Employees with a ‘material interest’ of more than 30% of the share capital before the options cannot be a part of the scheme.

Tax considerations

The company pays no tax on EMI options. Because options are not considered ‘readily convertible assets’, they will not ordinarily be regarded as earnings for NICs (so no charge to the company or employee).

Valuing your startup to reduce your team’s potential tax liability

Agreeing on the company’s value with HMRC (the taxman) when the EMI options are granted gives certainty that no income tax charge will arise. 

If the options are granted under an EMI scheme, and the exercise price is at least equal to the market value of the shares when the options are granted, then no income tax will be payable on either the grant of the options or on the exercise of the options.

If the options are granted at an exercise price below the current market value of the shares, there will be no income tax on the grant of the options, but employees will pay income tax on the exercise of the options.

Income tax will be charged on the lower market value of the option shares at the date of grant or the date of exercise, less the total price actually paid for the shares.

Entrepreneurs Relief at the sale of shares

The second key advantage of EMI shares is that if the employee has held the shares for 12 months or more, any capital gain made on the sale will be taxable at 10% (a reduced rate for entrepreneurs) rather than at 28%. 

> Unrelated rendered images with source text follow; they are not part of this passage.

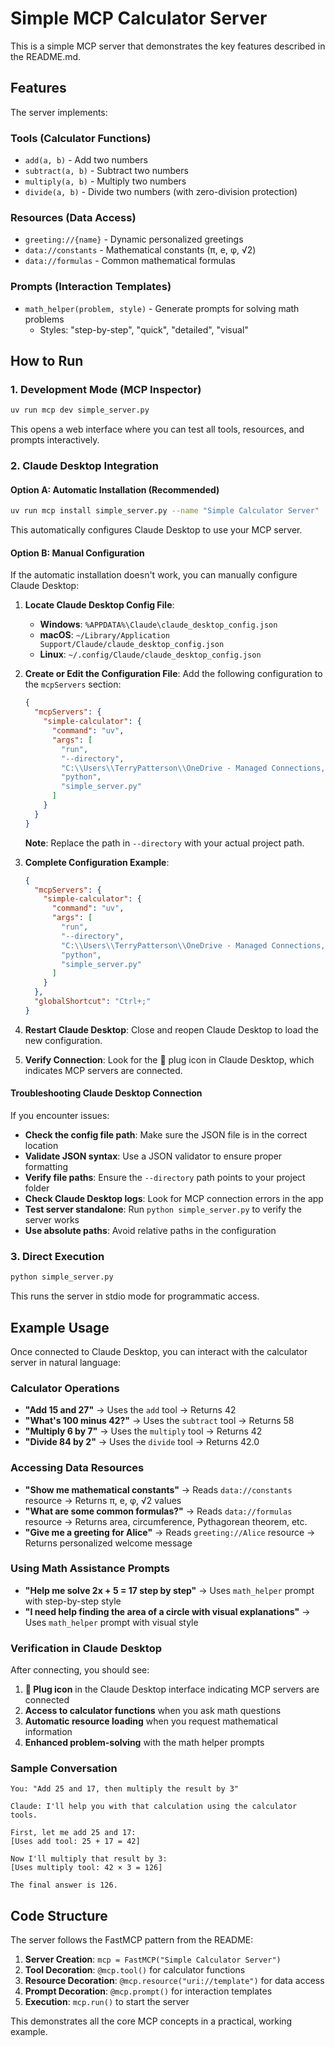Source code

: # Simple MCP Calculator Server

This is a simple MCP server that demonstrates the key features described in the README.md.

## Features

The server implements:

### Tools (Calculator Functions)
- `add(a, b)` - Add two numbers
- `subtract(a, b)` - Subtract two numbers  
- `multiply(a, b)` - Multiply two numbers
- `divide(a, b)` - Divide two numbers (with zero-division protection)

### Resources (Data Access)
- `greeting://{name}` - Dynamic personalized greetings
- `data://constants` - Mathematical constants (π, e, φ, √2)
- `data://formulas` - Common mathematical formulas

### Prompts (Interaction Templates)
- `math_helper(problem, style)` - Generate prompts for solving math problems
  - Styles: "step-by-step", "quick", "detailed", "visual"

## How to Run

### 1. Development Mode (MCP Inspector)
```bash
uv run mcp dev simple_server.py
```
This opens a web interface where you can test all tools, resources, and prompts interactively.

### 2. Claude Desktop Integration

#### Option A: Automatic Installation (Recommended)
```bash
uv run mcp install simple_server.py --name "Simple Calculator Server"
```
This automatically configures Claude Desktop to use your MCP server.

#### Option B: Manual Configuration
If the automatic installation doesn't work, you can manually configure Claude Desktop:

1. **Locate Claude Desktop Config File**:
   - **Windows**: `%APPDATA%\Claude\claude_desktop_config.json`
   - **macOS**: `~/Library/Application Support/Claude/claude_desktop_config.json`
   - **Linux**: `~/.config/Claude/claude_desktop_config.json`

2. **Create or Edit the Configuration File**:
   Add the following configuration to the `mcpServers` section:

   ```json
   {
     "mcpServers": {
       "simple-calculator": {
         "command": "uv",
         "args": [
           "run",
           "--directory",
           "C:\\Users\\TerryPatterson\\OneDrive - Managed Connections, LTD\\Documents\\source\\repos\\python-sdk",
           "python",
           "simple_server.py"
         ]
       }
     }
   }
   ```

   **Note**: Replace the path in `--directory` with your actual project path.

3. **Complete Configuration Example**:
   ```json
   {
     "mcpServers": {
       "simple-calculator": {
         "command": "uv",
         "args": [
           "run",
           "--directory",
           "C:\\Users\\TerryPatterson\\OneDrive - Managed Connections, LTD\\Documents\\source\\repos\\python-sdk",
           "python",
           "simple_server.py"
         ]
       }
     },
     "globalShortcut": "Ctrl+;"
   }
   ```

4. **Restart Claude Desktop**: Close and reopen Claude Desktop to load the new configuration.

5. **Verify Connection**: Look for the 🔌 plug icon in Claude Desktop, which indicates MCP servers are connected.

#### Troubleshooting Claude Desktop Connection

If you encounter issues:

- **Check the config file path**: Make sure the JSON file is in the correct location
- **Validate JSON syntax**: Use a JSON validator to ensure proper formatting
- **Verify file paths**: Ensure the `--directory` path points to your project folder
- **Check Claude Desktop logs**: Look for MCP connection errors in the app
- **Test server standalone**: Run `python simple_server.py` to verify the server works
- **Use absolute paths**: Avoid relative paths in the configuration

### 3. Direct Execution
```bash
python simple_server.py
```
This runs the server in stdio mode for programmatic access.

## Example Usage

Once connected to Claude Desktop, you can interact with the calculator server in natural language:

### Calculator Operations
- **"Add 15 and 27"** → Uses the `add` tool → Returns 42
- **"What's 100 minus 42?"** → Uses the `subtract` tool → Returns 58
- **"Multiply 6 by 7"** → Uses the `multiply` tool → Returns 42
- **"Divide 84 by 2"** → Uses the `divide` tool → Returns 42.0

### Accessing Data Resources
- **"Show me mathematical constants"** → Reads `data://constants` resource → Returns π, e, φ, √2 values
- **"What are some common formulas?"** → Reads `data://formulas` resource → Returns area, circumference, Pythagorean theorem, etc.
- **"Give me a greeting for Alice"** → Reads `greeting://Alice` resource → Returns personalized welcome message

### Using Math Assistance Prompts
- **"Help me solve 2x + 5 = 17 step by step"** → Uses `math_helper` prompt with step-by-step style
- **"I need help finding the area of a circle with visual explanations"** → Uses `math_helper` prompt with visual style

### Verification in Claude Desktop

After connecting, you should see:
1. **🔌 Plug icon** in the Claude Desktop interface indicating MCP servers are connected
2. **Access to calculator functions** when you ask math questions
3. **Automatic resource loading** when you request mathematical information
4. **Enhanced problem-solving** with the math helper prompts

### Sample Conversation

```
You: "Add 25 and 17, then multiply the result by 3"

Claude: I'll help you with that calculation using the calculator tools.

First, let me add 25 and 17:
[Uses add tool: 25 + 17 = 42]

Now I'll multiply that result by 3:
[Uses multiply tool: 42 × 3 = 126]

The final answer is 126.
```

## Code Structure

The server follows the FastMCP pattern from the README:

1. **Server Creation**: `mcp = FastMCP("Simple Calculator Server")`
2. **Tool Decoration**: `@mcp.tool()` for calculator functions
3. **Resource Decoration**: `@mcp.resource("uri://template")` for data access
4. **Prompt Decoration**: `@mcp.prompt()` for interaction templates
5. **Execution**: `mcp.run()` to start the server

This demonstrates all the core MCP concepts in a practical, working example.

As with share vesting arrangements, there is a large degree of flexibility regarding the conditions of the option award, including when the employee may exercise the option and acquire the shares, but these must be specified in the option agreement. They can vest immediately or after a certain period, perhaps after certain performance conditions are met. A common and popular condition is that options only vest immediately before a trade sale, IPO, or major fundraising event.

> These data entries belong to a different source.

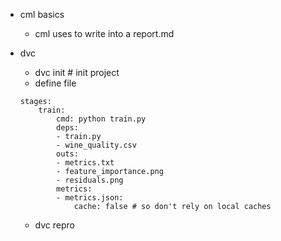 - cml basics

  - cml uses to write into a report.md

- dvc
  - dvc init # init project
  - define file
  ```
  stages:
      train:
          cmd: python train.py
          deps:
          - train.py
          - wine_quality.csv
          outs:
          - metrics.txt
          - feature_importance.png
          - residuals.png
          metrics:
          - metrics.json:
              cache: false # so don't rely on local caches
  ```
  - dvc repro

Example: Noah is granted 10,000 options at an exercise price of £5 per option. After two years, Noah exercises his options and pays the company £50,000 (10,000*£5). The actual market value of the shares in the company is now £20, so Noah now owns a value of £200,000 shares (10,000*£20). The £150,000 increase is not liable to tax or NICs because the options are granted through an EMI scheme. If Noah sells his shares now for £200,000, he will pay CGT at the reduced 10% on the capital gain because he qualifies for Entrepreneur Relief.

Unapproved employee share option schemes:

An unapproved option scheme involves granting share options that have not received HMRC approval. It can be used in any situation where the criteria for the EMI scheme cannot be met.

Ordinarily, in the context of a startup, this is likely because either the plan requires much more flexibility than the EMI scheme permits; the number of options is above the EMI threshold; or the individuals being issued options can’t satisfy the criteria for ‘employee’ under that scheme, either because they are not working sufficient hours or are not actually employees. So this scheme can, of course, still be of tremendous value to incentivise consultants, advisors, or individuals outside of UK tax.

There is not usually any income tax due when the option is granted under an unapproved share option scheme. However, there will always be a charge when the options are exercised. Naturally, then for UK taxpayers, this is significantly less appealing than using an EMI scheme. 

On the exercise of an unapproved option, the employee will face an income tax charge based on the market value of the shares at the time of exercise, less any amount paid for the options and on exercise (if anything).

In contrast with an approved scheme, the tax charge arises in the year of exercise of an option and not on the subsequent disposal of the shares. This means the employee may not have the funds to pay the income tax liability.  

An employee will usually be subject to capital gains tax at their applicable rate up to 28% on the disposal of the shares in the normal way. The amount of the chargeable gain is the difference between the disposal proceeds and the price paid.

Example: Noah is granted 10,000 options at an exercise price of £5 per option. After two years, Noah exercises his options and pays the company £50,000 (10,000*£5). The actual market value of the shares in the company is now £20, so Noah now owns a value of £200,000 shares (10,000*£20). The £150,000 increase is liable to tax and NICs because the options are granted through an unapproved scheme. If Noah sells his shares now for £200,000, he will pay CGT on the gain at a rate up to 28%.

Need Legal? Click Zegal

 

How to use shares to incentivise employees at a UK startup


Allocating shares to a startup team

A key reason for joining a startup that early-stage founders and first hires often cite is the excitement of being a part of the next rocket ship. 

Working for a startup typically means personal sacrifice and losing the security of a higher-paying role with established companies.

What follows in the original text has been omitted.